Exactly the lines below from the one with "processo é invertível." up to and including the one with "não é invertível." make up the answer, with nothing else added.

==========

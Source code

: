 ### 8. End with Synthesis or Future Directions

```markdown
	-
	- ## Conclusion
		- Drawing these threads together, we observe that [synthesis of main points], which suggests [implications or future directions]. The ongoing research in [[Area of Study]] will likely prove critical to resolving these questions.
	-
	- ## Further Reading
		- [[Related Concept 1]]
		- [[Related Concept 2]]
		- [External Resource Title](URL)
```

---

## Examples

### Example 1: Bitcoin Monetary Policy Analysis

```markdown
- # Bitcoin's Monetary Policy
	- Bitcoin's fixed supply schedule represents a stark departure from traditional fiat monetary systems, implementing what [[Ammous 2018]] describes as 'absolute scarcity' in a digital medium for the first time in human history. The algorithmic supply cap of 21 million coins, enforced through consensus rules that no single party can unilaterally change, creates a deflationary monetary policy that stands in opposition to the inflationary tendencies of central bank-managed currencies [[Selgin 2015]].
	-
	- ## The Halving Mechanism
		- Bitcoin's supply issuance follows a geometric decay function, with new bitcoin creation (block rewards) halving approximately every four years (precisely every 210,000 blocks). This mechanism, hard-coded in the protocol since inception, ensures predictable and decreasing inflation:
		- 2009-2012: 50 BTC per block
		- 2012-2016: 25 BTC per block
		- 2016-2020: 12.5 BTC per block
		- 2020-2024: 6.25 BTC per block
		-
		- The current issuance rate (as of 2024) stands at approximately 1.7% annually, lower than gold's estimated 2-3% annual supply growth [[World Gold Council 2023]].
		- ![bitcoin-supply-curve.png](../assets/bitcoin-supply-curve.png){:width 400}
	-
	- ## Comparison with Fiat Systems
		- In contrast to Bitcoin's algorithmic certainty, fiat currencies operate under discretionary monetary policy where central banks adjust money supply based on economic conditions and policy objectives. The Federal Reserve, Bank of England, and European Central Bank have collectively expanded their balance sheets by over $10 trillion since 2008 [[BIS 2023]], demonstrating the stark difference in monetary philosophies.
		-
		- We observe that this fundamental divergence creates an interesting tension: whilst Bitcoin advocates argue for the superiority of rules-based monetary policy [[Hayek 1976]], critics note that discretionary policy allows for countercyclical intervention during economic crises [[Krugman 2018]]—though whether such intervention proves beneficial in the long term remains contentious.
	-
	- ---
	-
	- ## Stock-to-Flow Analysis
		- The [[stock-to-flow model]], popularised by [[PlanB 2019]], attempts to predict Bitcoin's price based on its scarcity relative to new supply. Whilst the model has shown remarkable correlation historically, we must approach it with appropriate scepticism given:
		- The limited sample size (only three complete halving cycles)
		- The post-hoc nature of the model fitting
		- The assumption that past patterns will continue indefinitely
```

==========

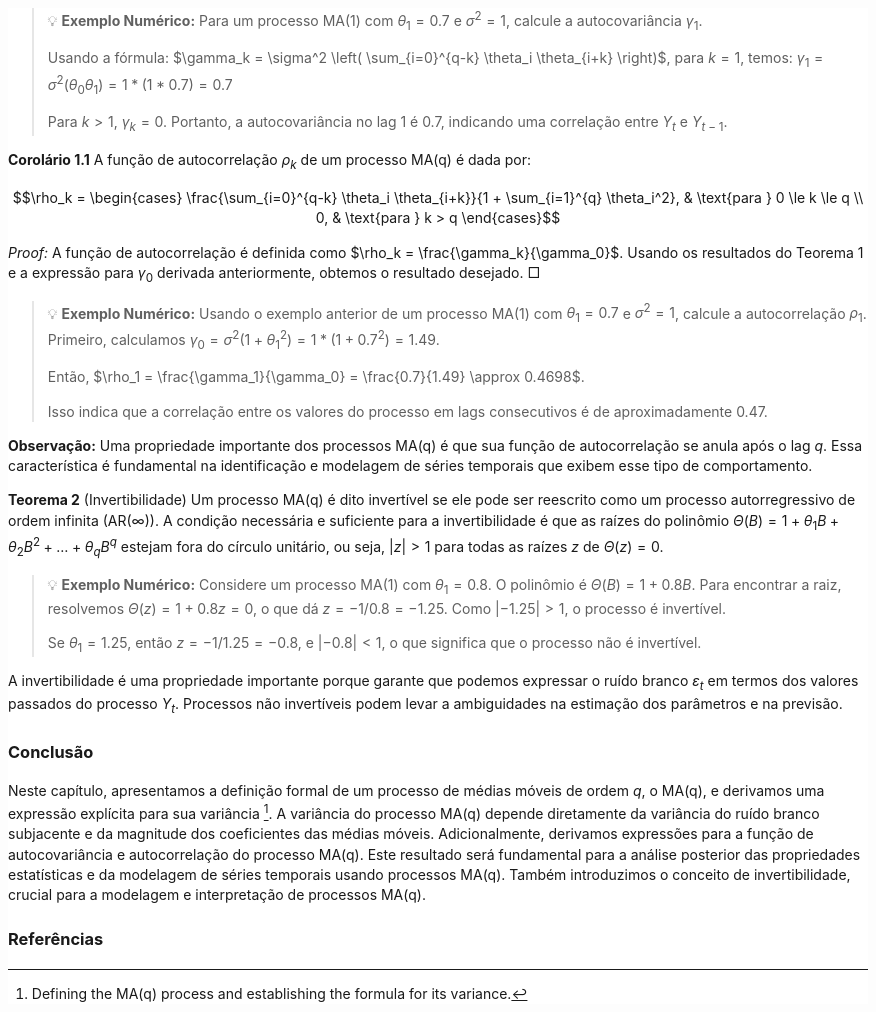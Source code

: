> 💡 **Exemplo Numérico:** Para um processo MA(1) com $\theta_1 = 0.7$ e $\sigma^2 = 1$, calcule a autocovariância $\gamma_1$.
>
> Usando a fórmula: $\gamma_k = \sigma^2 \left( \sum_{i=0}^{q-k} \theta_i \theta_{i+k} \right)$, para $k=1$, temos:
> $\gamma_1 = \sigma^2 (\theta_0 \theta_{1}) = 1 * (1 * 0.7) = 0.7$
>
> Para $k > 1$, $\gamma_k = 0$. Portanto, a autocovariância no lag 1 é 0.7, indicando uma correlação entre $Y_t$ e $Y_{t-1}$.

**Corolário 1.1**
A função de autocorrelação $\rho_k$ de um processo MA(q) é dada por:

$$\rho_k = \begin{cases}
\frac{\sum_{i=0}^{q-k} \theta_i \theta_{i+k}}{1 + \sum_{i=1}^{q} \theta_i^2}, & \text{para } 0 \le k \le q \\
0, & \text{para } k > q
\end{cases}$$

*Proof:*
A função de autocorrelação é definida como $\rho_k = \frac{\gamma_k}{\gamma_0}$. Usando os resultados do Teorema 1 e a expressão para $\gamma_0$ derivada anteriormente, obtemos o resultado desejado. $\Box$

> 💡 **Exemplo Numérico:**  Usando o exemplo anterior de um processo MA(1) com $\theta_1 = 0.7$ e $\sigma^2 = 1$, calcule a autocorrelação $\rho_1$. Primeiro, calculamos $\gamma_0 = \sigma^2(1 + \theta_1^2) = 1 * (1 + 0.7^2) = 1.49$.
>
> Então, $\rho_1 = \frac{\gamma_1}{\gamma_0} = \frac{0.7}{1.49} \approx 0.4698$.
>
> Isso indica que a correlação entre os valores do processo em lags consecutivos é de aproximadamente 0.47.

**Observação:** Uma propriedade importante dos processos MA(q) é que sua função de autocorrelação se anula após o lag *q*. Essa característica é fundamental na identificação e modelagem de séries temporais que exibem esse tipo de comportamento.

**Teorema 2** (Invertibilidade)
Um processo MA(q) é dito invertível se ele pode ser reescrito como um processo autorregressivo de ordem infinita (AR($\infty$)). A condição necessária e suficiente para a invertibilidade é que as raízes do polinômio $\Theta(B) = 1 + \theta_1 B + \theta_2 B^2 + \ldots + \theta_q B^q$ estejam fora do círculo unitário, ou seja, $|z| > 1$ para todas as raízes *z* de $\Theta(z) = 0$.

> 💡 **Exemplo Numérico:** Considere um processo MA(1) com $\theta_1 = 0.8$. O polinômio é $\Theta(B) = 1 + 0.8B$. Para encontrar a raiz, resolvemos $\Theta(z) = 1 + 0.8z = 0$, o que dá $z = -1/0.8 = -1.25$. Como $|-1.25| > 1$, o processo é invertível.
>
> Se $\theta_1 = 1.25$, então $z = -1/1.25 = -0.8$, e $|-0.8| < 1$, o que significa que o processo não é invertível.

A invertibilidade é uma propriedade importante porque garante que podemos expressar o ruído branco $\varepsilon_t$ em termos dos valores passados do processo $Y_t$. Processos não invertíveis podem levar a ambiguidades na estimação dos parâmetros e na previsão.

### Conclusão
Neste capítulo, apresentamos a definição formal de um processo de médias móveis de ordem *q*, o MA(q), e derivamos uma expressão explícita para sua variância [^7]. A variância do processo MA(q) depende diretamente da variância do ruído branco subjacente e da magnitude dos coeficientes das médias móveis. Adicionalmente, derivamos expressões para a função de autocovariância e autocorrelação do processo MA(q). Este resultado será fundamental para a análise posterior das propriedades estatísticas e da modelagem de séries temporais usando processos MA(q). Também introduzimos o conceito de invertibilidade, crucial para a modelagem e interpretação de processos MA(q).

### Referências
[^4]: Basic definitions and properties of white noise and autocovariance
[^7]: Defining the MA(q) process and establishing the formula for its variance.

==========

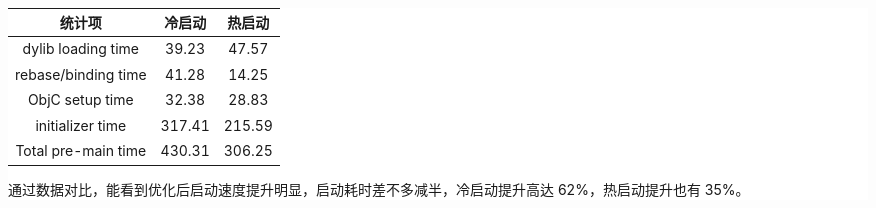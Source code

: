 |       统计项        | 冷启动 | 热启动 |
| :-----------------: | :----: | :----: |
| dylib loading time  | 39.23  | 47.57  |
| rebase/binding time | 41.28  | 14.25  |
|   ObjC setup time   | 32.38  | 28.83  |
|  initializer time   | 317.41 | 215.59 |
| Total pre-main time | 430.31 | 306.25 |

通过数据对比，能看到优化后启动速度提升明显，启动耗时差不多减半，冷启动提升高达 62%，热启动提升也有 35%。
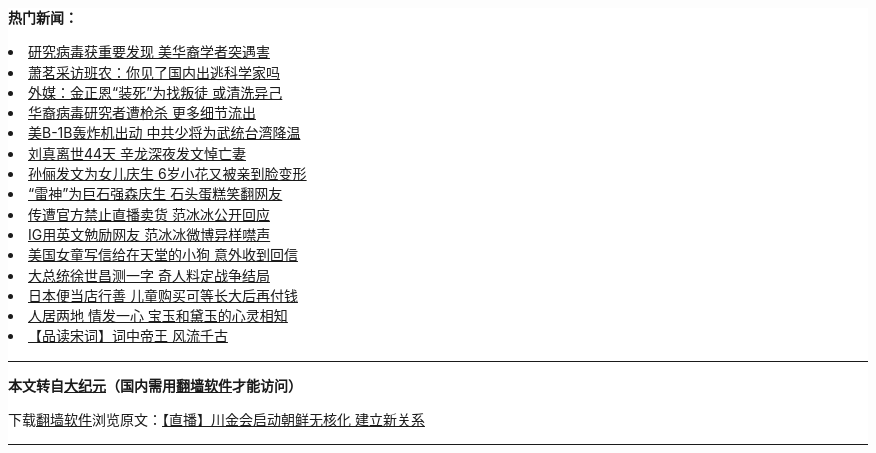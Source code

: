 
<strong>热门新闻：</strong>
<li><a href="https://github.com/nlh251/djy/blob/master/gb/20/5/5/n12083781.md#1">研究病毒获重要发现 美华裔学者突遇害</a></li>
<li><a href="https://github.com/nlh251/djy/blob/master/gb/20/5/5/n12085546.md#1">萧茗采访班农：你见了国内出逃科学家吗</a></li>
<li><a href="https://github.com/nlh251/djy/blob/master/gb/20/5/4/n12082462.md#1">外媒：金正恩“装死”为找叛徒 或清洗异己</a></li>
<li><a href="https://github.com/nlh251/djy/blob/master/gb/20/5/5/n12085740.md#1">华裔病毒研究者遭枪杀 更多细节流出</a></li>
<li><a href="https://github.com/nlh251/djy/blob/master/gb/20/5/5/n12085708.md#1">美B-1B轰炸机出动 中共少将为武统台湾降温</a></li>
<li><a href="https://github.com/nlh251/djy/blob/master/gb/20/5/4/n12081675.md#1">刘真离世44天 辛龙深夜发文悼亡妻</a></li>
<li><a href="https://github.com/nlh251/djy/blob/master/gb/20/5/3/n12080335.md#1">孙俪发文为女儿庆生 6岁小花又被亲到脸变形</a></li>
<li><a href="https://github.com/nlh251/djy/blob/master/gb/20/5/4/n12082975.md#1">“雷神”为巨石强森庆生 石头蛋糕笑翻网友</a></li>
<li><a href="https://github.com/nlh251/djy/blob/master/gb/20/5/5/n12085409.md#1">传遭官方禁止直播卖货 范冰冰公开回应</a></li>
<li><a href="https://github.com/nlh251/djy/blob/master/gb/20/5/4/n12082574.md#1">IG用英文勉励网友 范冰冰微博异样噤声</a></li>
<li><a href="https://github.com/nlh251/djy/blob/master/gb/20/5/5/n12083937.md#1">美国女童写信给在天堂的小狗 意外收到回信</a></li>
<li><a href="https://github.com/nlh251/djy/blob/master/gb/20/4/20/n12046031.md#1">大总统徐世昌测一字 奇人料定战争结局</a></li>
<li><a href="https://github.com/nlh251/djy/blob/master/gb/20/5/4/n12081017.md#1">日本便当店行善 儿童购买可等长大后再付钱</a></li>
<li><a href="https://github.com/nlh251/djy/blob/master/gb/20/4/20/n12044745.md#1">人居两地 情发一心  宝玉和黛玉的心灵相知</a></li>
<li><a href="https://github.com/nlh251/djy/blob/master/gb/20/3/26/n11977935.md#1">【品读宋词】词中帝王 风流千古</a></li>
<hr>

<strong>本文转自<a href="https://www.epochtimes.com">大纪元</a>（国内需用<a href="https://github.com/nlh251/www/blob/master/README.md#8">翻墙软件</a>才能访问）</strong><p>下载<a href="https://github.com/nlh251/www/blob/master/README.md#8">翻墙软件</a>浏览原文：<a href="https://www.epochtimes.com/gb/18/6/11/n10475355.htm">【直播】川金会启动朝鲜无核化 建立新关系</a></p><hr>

==========

* [RESPONSE AREA]
> 💡 **Exemplo Numérico:** Considere um processo MA(1) com $\theta_1 = 0.8$. O polinômio é $\Theta(B) = 1 + 0.8B$. Para encontrar a raiz, resolvemos $\Theta(z) = 1 + 0.8z = 0$, o que dá $z = -1/0.8 = -1.25$. Como $|-1.25| > 1$, o processo é invertível.
>
> Se $\theta_1 = 1.25$, então $z = -1/1.25 = -0.8$, e $|-0.8| < 1$, o que significa que o processo não é invertível.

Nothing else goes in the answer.